Генри VII - Милла Коскинен
Шрифт:
Интервал:
Закладка:
Вильямс нашел короля в охотничьем парке Бествуд, в Шервурде. А Бествуд — это 3 000 акров. Тем не менее, Вильямс короля, всё-таки, в итоге разыскал. Кроулендские хроники отмечают, что новость Ричарда скорее развеселила. «Наконец-то!» — воскликнул он. Правда, комментатор Хроник не удержался от ядовитого комментария что веселость могла быть и притворной. Но с какой стати? Король знал, что армия, кое-как собранная Ричмондом, не может сравниться с армией ветеранов Ричарда.

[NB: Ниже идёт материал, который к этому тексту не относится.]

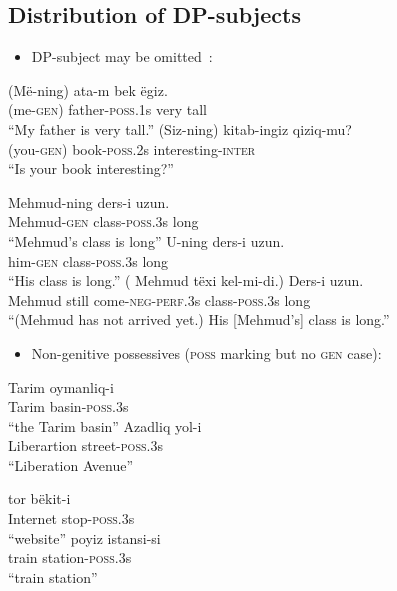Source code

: \documentclass[letterpaper,12pt]{article}
\newcommand{\poss}[2]{\textsc{poss}.{\footnotesize #1}#2}
\newcommand{\posst}{\textsc{poss}}
\newcommand{\gen}{\textsc{gen}}
\begin{document}
\subsection{Distribution of DP-subjects}
\begin{itemize}
\item DP-subject may be omitted~\cite{Tomur,Dede}:
\end{itemize}
\begin{exe}
	\ex \gll (M\"e-ning) ata-m bek \"egiz.\\
					 (me-\gen{}) father-\poss{1}{s} very tall\\
			\glt ``My father is very tall.''
	\ex \gll (Siz-ning) kitab-ingiz qiziq-mu?\\
					 (you-\gen{}) book-\poss{2}{s} interesting-\textsc{inter}\\
			\glt ``Is your book interesting?''
\ex
	\begin{xlist}	
	\ex \gll Mehmud-ning ders-i uzun.\\
					 Mehmud-\gen{} class-\poss{3}{s} long\\
			\glt ``Mehmud's class is long''
	\ex \gll U-ning ders-i uzun.\\
					 him-\gen{} class-\poss{3}{s} long\\
			\glt ``His class is long.''
	\ex \gll ( Mehmud t\"exi kel-mi-di.) Ders-i uzun.\\
					 {} Mehmud still come-\textsc{neg}-\textsc{perf}.{\footnotesize 3}s class-\poss{3}{s} long\\
			\glt ``(Mehmud has not arrived yet.) His [Mehmud's] class is long.''
	\end{xlist}
\end{exe}
\begin{itemize}
\item Non-genitive possessives (\posst{} marking but no \gen{} case):
\end{itemize}
\begin{exe}
\ex
	\begin{xlist}
	\ex \gll Tarim oymanliq-i\\
					 Tarim	basin-\poss{3}{s}\\
			\glt ``the Tarim basin''
	\ex \gll Azadliq yol-i\\
					 Liberartion street-\poss{3}{s}\\
			\glt ``Liberation Avenue''
	\end{xlist}
\ex
	\begin{xlist}
	\ex	\gll tor b\"ekit-i\\
					 Internet stop-\poss{3}{s}\\
			\glt ``website''
	\ex	\gll poyiz istansi-si\\
			     train station-\poss{3}{s}\\
			\glt ``train station''
	\end{xlist}
\end{exe} 
\end{document}
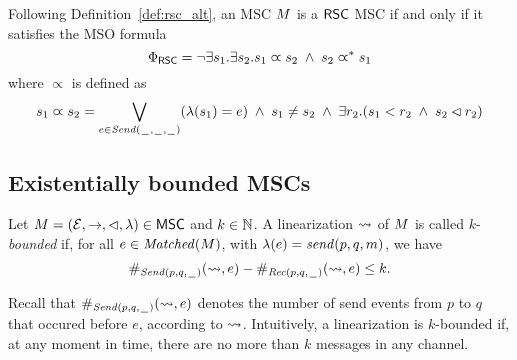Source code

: \documentclass{article}
\begin{document}
Following Definition~\ref{def:rsc_alt}, an MSC $M$ is a $\mathsf{RSC}$ MSC if and only if it satisfies the MSO formula
\[
\Phi_{\mathsf{RSC}} = \neg \exists s_1.\exists s_2. s_1 \varpropto s_2 \;\wedge\; s_2 \varpropto^\ast s_1
\]
\noindent where $\varpropto$ is defined as
\[
s_1 \varpropto s_2 = 
\bigvee_{\substack{e \in {\mathit{Send}(\hspace{0.1em}\underline{\hspace{0.5em}}\hspace{0.1em},\hspace{0.1em}\underline{\hspace{0.5em}}\hspace{0.1em},\hspace{0.1em}\underline{\hspace{0.5em}}\hspace{0.1em})}}}(\lambda(s_1) = e) \;\wedge\;
s_1 \neq s_2 \;\wedge\; 
\exists r_2. (s_1 < r_2 \;\wedge\; s_2 \lhd r_2)
\]

\subsection{Existentially bounded MSCs}

\begin{definition}\label{def:lin_k_bounded}
	Let $M = (\mathcal{E},\to,\lhd,\lambda) \in \mathsf{MSC}$ and $k \in \mathbb{N}$.
	A linearization $\rightsquigarrow$ of $M$ is called
	$k$-\emph{bounded} if, for all $e \in \mathit{Matched}(M)$, with $\lambda(e) = \mathit{send}(p, q, m)$, we have 
	\[
	\#_{{\mathit{Send}(p,q,\hspace{0.1em}\underline{\hspace{0.5em}}\hspace{0.1em})}}(\rightsquigarrow,e) - \#_{{\mathit{Rec}(p,q,\hspace{0.1em}\underline{\hspace{0.5em}}\hspace{0.1em})}}(\rightsquigarrow,e) \le k.
	\]
\end{definition}
\noindent Recall that $\#_{{\mathit{Send}(p,q,\hspace{0.1em}\underline{\hspace{0.5em}}\hspace{0.1em})}}(\rightsquigarrow,e)$ denotes the number of send events from $p$ to $q$ that occured before $e$, according to $\rightsquigarrow$. Intuitively, a linearization is $k$-bounded if, at any moment in time, there are no more than $k$ messages in any channel.
\end{document}
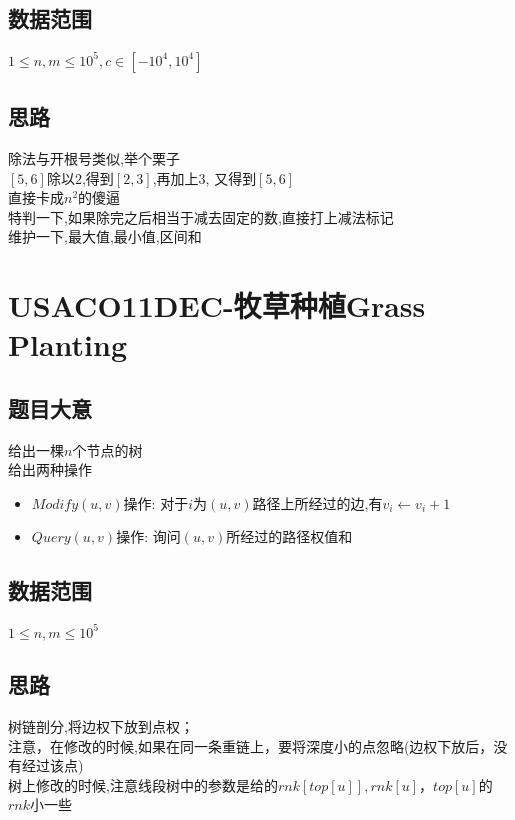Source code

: \documentclass{ctexart}
\numberwithin{equation}{section}
\begin{document}
\begin{flushleft}
  \subsection{数据范围}
  $1\le n,m\le 10^5,c\in [-10^4,10^4]$ \\
  \subsection{思路}
  除法与开根号类似,举个栗子\\
  $[5,6]$除以$2$,得到$[2,3]$,再加上3, 又得到$[5,6]$\\
  直接卡成$n^2$的傻逼\\
  特判一下,如果除完之后相当于减去固定的数,直接打上减法标记 \\
  维护一下,最大值,最小值,区间和\\
  \newpage

  \section{USACO11DEC-牧草种植Grass Planting}
  \subsection{题目大意}
  给出一棵$n$个节点的树\\
  给出两种操作
  \begin{itemize}
  \item $Modify(u,v)$操作:
    对于$i$为$(u,v)$路径上所经过的边,有$v_i\leftarrow v_i+1$ \\
  \item $Query(u,v)$操作: 询问$(u,v)$所经过的路径权值和\\
  \end{itemize}
  \subsection{数据范围}
  $1\le n,m\le 10^5$ \\
  \subsection{思路}
  树链剖分,将边权下放到点权；\\
  注意，在修改的时候,如果在同一条重链上，要将深度小的点忽略(边权下放后，没有经过该点)\\
  树上修改的时候,注意线段树中的参数是给的$rnk[top[u]],rnk[u]$，$top[u]$的$rnk$小一些\\
  \newpage


\end{flushleft}
\end{document}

Король не просто так чувствовал себя уверенно всегда, когда дело касалось войны. Он, в конце концов, уже семнадцатилетним набрал армию, чтобы воевать против Роберта из Редесдейла, а через два года года воевал при Барнете и вёл авангард под Тьюксбери.
Для него, его войска были братством. Став лордом Квинс Колледж в Кембридже в 1477 году, он первым делом нанял четырёх священников молиться за “the souls of… all other gentlemen and yeoman servants and lovers of the said Duke of Gloucester, the which were slain in his service at the battles of Barnet, Tewkesbury or at any other fields or journeys”[46].
И нет, царствования Ричарда французы боялись не напрасно. Или напрасно — кто знает. В каком-то смысле, 32-летний король оставался в душе тем же подростком, который писал на полях книги о рыцарях «как же я жажду этого!». Помните пруссака Поппелау, оставившего восторженный, почти влюблённый отзыв о внешности Ричарда? Так вот, их встреча не ограничилась созерцанием, они беседовали. И беседовали о борьбе с неверными, с турками в данном случае. “I would like my kingdom and land to lie where the land and kingdom of the King of Hungary lies, on the Turkish frontier itself. Then I would certainly, with my own people alone, without the help of other kings, princes or lords, properly drive away not only the Turks, but all my enemies and opponents”[47], — выпалил в какой-то момент Ричард.
Что ж, идеи крестовых походов Ричарду были дороги, не зря же он был патроном часовни Всех Святых в Баркинге, где, по слухам, было захоронено сердце короля-крестоносца Ричарда I, и не случайно он послал в Рим, для выражения своего послушания папе Иннокентию, именно представителя древнего рыцарского ордена иоаннитов (Order of the Knights of St John). В заявлении Ричарда интересны два других момента.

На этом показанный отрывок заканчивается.